Quinto dedo camptodactilia mapeia para o cromossoma 3q11.2-q13.12 numa grande parente alemã

Camptodactilia (MIM 114200) é definida como uma contractura de flexão permanente de um ou ambos os quinto dedos nas articulações interfalangianas proximais (PIP). Os dedos adicionais podem ser afectados, mas o dedo mindinho está sempre envolvido. Se todos os dedos de ambas as mãos apresentarem contrações, alguns autores chamam a anomalia de estreblodactilia.1, 2, 3, 4 As referências relevantes sugerem que camptodactilia e estreblodactilia são usadas alternadamente, enquanto camptodactilia é o termo mais comum.5, 6, 7 Um terceiro termo, estreblomicrodactilia parece ser reservado para o dedo mindinho tortos isolados, mas raramente é usado.8

O fenótipo da camptodactilia pode fazer parte de síndromes definidas (Tabela 1). O camptodactilia deve ser distinguido da contratura de Dupuytren (MIM 126900), uma desordem fibroproliferativa da fáscia palmar com grave desfiguração das mãos e dedos. As pastilhas de Knuckle (MIM 149100), nódulos subcutâneos sobre as articulações PIP dorsais, são comumente associadas à contractura de Dupuytren, mas também podem ser observadas em combinação com camptodactilia isolada.4, 5

A camptodactilia isolada não é uma condição rara, mas é frequentemente negligenciada, especialmente se restrita ao quinto dedo e não interfere com a função da mão. Normalmente, a condição parece ser esporádica em uma família, mas o exame clínico dos familiares revela que é uma condição autossômica dominante com penetrância e expressividade variáveis. Em contraste com a contratura de Dupuytren, os homens são mais suavemente afectados do que as mulheres.3, 4 As deformidades dos dedos, especialmente a camptodactilia, foram apresentadas na arte renascentista. Exemplos são o desenho do pincel Betende Hände do artista alemão Albrecht Dürer e as pinturas do artista holandês Dirk Bouts.9

Aqui, relatamos uma grande parentela alemã com características típicas de camptodactilia isolada do quinto dedo, almofadas de dedos e uma preponderância nas mulheres. A condição é segregadora como traço autossômico dominante e foi localizada ao cromossomo 3q11.2-q13.12 pela análise da ligação. Este locus não é compartilhado por nenhuma outra síndrome tipo camptodactilia (Tabela 1).
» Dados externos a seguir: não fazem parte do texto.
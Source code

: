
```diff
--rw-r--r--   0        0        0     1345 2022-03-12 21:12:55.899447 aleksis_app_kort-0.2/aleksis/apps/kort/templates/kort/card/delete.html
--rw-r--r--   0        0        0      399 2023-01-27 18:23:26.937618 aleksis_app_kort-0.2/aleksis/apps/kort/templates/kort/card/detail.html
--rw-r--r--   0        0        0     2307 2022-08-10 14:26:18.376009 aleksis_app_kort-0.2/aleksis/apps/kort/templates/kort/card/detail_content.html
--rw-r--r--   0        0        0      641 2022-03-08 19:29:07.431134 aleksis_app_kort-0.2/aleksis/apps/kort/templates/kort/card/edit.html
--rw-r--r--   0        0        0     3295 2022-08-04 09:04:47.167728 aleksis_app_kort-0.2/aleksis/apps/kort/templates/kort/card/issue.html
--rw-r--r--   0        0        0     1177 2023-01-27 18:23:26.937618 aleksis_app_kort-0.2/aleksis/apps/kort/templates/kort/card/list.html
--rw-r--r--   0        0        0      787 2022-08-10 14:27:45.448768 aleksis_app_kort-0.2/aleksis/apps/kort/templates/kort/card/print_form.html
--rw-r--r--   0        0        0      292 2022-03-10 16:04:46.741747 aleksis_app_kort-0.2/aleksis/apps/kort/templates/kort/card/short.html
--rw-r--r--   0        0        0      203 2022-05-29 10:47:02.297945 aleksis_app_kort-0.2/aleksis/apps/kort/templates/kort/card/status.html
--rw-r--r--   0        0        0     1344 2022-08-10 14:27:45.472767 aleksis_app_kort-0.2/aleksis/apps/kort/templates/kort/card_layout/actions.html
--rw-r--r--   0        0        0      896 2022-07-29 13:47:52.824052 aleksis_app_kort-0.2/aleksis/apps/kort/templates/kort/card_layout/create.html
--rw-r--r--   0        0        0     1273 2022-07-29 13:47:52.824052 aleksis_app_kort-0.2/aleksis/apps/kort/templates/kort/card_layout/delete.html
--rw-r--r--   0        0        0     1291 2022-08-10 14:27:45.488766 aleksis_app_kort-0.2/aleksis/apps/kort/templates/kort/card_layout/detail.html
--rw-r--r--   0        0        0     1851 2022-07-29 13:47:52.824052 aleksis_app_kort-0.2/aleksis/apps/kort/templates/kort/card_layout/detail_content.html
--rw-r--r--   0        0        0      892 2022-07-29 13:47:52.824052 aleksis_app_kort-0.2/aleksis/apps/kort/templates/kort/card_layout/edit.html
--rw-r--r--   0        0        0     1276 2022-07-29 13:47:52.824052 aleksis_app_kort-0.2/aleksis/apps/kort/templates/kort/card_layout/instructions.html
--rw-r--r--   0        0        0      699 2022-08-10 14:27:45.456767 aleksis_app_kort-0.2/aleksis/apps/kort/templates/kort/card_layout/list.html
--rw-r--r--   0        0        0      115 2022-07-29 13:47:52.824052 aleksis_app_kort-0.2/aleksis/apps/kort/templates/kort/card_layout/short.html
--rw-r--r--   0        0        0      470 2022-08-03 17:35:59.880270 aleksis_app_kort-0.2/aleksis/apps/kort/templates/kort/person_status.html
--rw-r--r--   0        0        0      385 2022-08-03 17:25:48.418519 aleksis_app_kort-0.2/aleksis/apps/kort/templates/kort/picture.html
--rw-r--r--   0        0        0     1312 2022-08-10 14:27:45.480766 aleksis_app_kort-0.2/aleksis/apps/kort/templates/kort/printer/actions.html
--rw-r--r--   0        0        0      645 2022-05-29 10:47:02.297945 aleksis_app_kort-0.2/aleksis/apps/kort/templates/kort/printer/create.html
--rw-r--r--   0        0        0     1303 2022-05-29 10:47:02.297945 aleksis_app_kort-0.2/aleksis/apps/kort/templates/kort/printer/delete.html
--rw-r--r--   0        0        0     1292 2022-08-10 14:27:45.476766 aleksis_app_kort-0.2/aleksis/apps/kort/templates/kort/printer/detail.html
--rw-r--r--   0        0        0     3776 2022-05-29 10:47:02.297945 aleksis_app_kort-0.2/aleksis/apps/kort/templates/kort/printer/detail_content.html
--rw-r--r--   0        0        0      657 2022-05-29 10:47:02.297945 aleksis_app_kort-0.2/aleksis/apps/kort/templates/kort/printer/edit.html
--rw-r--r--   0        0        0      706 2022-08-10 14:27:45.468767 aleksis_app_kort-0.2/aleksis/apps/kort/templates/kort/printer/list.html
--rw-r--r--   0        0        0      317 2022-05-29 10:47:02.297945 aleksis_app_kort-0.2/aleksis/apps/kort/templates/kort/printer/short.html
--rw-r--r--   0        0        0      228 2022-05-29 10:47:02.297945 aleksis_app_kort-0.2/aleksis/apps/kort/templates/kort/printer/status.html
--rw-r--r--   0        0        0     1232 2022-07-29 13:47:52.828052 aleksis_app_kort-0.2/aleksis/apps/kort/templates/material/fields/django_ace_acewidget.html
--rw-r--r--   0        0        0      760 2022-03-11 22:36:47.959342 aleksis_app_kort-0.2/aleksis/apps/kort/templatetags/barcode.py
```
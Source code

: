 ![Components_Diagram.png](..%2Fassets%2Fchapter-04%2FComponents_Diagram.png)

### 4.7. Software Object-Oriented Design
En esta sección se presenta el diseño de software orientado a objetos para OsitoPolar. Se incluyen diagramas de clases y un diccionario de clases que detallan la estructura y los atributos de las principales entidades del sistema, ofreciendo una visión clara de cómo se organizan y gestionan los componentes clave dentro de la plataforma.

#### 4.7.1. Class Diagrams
Apuração familiar e características clínicas

A família é originária de Hessen, Alemanha. Treze membros (8 mulheres, 5 homens) em quatro gerações sucessivas são afetados por camptodactilia isolada do quinto dedo e knuckle pads (Figura 1). Dezenove indivíduos, incluindo nove não afetados, foram examinados fisicamente. O status de cada indivíduo foi determinado em uma visita domiciliar. O exame físico seguiu um protocolo padronizado, incluindo um histórico médico detalhado. Defeitos associados, como anomalias faciais, outras contraturas articulares ou defeitos esqueléticos, não foram observados em nenhum membro da família. Amostras de sangue de 17 indivíduos (10 afetados e 7 não afetados) foram obtidas para análise molecular. Todos os membros da família forneceram consentimento informado por escrito de acordo com o protocolo de estudo aprovado pelo comitê de ética da Universidade de Marburg.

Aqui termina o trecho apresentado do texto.